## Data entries
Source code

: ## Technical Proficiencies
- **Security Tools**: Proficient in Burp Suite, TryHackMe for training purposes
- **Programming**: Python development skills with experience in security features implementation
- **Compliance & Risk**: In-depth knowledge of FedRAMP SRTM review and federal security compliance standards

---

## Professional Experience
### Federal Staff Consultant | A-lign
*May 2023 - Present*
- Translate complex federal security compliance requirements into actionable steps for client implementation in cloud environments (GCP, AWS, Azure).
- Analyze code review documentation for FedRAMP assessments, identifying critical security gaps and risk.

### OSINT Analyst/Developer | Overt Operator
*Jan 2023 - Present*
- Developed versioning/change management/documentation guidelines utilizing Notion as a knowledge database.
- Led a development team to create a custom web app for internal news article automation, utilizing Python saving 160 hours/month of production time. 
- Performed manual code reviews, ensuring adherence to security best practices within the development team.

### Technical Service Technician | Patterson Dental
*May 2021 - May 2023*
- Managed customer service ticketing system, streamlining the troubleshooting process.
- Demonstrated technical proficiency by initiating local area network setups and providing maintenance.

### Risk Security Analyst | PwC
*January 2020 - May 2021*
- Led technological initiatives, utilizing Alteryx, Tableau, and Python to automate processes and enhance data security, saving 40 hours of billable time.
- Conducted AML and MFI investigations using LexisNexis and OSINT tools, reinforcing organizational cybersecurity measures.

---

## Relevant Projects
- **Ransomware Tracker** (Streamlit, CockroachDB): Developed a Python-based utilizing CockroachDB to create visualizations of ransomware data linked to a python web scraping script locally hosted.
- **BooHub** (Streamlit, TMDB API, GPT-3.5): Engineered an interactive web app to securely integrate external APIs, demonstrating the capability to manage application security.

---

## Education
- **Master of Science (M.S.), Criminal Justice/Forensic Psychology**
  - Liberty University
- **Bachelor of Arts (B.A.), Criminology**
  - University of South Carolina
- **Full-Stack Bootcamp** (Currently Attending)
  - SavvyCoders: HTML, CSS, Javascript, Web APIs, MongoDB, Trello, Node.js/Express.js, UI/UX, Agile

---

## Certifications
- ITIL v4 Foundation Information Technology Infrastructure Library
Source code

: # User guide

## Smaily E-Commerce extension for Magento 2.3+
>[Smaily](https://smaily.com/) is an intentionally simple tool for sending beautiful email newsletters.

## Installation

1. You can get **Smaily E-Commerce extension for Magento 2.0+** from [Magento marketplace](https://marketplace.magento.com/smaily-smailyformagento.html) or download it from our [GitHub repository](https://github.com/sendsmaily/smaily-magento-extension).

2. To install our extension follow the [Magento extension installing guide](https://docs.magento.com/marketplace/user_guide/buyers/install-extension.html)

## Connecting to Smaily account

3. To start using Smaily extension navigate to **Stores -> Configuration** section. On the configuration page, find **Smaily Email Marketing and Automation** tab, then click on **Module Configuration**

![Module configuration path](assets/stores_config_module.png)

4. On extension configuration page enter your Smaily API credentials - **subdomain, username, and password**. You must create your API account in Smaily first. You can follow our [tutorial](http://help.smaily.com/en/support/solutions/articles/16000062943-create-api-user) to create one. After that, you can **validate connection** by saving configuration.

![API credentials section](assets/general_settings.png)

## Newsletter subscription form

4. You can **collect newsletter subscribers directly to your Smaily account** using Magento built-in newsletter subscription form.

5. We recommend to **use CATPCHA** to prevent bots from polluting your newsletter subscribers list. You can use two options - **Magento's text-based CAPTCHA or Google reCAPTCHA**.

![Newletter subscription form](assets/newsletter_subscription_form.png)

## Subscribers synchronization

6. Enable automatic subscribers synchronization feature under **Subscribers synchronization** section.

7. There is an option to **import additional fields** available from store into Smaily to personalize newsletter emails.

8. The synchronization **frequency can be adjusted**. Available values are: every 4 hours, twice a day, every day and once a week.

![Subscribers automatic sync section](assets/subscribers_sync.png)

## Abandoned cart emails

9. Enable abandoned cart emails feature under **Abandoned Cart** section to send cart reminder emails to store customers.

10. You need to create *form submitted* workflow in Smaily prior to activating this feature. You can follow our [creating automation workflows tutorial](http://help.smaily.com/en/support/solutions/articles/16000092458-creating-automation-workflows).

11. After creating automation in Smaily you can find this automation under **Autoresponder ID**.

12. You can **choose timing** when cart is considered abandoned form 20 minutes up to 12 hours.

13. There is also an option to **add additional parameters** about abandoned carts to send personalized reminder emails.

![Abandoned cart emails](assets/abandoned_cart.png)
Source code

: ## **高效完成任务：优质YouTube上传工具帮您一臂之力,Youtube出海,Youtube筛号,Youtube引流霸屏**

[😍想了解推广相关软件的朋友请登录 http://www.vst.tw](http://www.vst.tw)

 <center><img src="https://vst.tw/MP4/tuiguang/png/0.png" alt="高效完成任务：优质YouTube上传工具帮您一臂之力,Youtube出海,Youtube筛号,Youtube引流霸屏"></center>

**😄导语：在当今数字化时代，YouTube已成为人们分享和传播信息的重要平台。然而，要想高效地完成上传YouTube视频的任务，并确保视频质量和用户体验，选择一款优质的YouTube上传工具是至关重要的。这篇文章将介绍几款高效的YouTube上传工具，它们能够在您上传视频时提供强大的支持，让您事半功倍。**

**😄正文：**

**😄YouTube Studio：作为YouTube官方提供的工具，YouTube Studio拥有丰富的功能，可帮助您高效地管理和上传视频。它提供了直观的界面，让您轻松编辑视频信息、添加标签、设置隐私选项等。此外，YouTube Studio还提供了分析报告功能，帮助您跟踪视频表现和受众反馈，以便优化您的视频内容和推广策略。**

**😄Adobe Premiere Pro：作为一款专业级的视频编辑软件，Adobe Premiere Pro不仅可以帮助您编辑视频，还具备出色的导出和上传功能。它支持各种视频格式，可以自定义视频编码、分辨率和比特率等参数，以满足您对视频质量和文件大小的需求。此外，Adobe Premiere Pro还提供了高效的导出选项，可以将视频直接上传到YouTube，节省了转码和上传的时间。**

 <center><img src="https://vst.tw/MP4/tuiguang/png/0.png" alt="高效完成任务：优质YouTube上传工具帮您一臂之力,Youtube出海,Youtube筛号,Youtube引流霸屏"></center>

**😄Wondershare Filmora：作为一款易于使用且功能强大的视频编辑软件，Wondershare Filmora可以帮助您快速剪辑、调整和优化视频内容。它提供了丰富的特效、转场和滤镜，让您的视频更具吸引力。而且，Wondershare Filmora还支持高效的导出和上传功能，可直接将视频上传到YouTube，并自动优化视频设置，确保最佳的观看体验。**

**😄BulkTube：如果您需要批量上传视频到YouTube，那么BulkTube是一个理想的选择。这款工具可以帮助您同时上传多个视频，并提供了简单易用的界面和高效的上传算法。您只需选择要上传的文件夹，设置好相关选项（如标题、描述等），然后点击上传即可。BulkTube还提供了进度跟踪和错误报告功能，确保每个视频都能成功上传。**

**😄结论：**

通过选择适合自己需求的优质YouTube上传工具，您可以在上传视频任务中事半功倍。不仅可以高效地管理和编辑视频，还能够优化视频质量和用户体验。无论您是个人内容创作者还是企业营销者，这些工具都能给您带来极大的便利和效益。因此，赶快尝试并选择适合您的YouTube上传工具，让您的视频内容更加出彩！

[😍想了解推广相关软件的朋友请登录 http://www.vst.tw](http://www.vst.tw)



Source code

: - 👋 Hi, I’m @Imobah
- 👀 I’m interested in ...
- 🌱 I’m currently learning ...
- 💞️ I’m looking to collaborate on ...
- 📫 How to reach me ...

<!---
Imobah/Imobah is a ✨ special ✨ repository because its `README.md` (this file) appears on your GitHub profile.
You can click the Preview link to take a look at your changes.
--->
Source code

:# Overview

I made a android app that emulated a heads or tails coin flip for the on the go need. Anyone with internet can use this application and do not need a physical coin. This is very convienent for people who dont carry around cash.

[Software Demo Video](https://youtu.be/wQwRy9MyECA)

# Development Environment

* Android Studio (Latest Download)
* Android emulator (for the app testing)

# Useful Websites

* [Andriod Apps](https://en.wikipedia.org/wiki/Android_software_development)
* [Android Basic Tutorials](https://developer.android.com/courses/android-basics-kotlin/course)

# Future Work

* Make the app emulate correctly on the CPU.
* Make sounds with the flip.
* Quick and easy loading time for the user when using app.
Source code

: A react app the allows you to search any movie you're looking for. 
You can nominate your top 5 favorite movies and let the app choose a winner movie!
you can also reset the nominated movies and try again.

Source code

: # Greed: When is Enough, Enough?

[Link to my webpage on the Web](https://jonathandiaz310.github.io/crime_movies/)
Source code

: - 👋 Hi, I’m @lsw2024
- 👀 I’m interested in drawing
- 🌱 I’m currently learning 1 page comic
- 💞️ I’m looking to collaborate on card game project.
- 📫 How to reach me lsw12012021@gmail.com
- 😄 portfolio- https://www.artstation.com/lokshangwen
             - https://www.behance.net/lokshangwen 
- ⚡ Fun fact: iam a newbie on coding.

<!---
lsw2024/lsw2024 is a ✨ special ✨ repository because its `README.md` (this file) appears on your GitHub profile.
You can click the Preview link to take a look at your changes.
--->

## Instructions for the task
Beginning at the line with "- **Ransomware Tracker**" and ending at the line with "1. You can get", reproduce each line of the data above exactly, and add no other lines.

## Expected output
- **Ransomware Tracker** (Streamlit, CockroachDB): Developed a Python-based utilizing CockroachDB to create visualizations of ransomware data linked to a python web scraping script locally hosted.
- **BooHub** (Streamlit, TMDB API, GPT-3.5): Engineered an interactive web app to securely integrate external APIs, demonstrating the capability to manage application security.

---

## Education
- **Master of Science (M.S.), Criminal Justice/Forensic Psychology**
  - Liberty University
- **Bachelor of Arts (B.A.), Criminology**
  - University of South Carolina
- **Full-Stack Bootcamp** (Currently Attending)
  - SavvyCoders: HTML, CSS, Javascript, Web APIs, MongoDB, Trello, Node.js/Express.js, UI/UX, Agile

---

## Certifications
- ITIL v4 Foundation Information Technology Infrastructure Library
Source code

: # User guide

## Smaily E-Commerce extension for Magento 2.3+
>[Smaily](https://smaily.com/) is an intentionally simple tool for sending beautiful email newsletters.

## Installation

1. You can get **Smaily E-Commerce extension for Magento 2.0+** from [Magento marketplace](https://marketplace.magento.com/smaily-smailyformagento.html) or download it from our [GitHub repository](https://github.com/sendsmaily/smaily-magento-extension).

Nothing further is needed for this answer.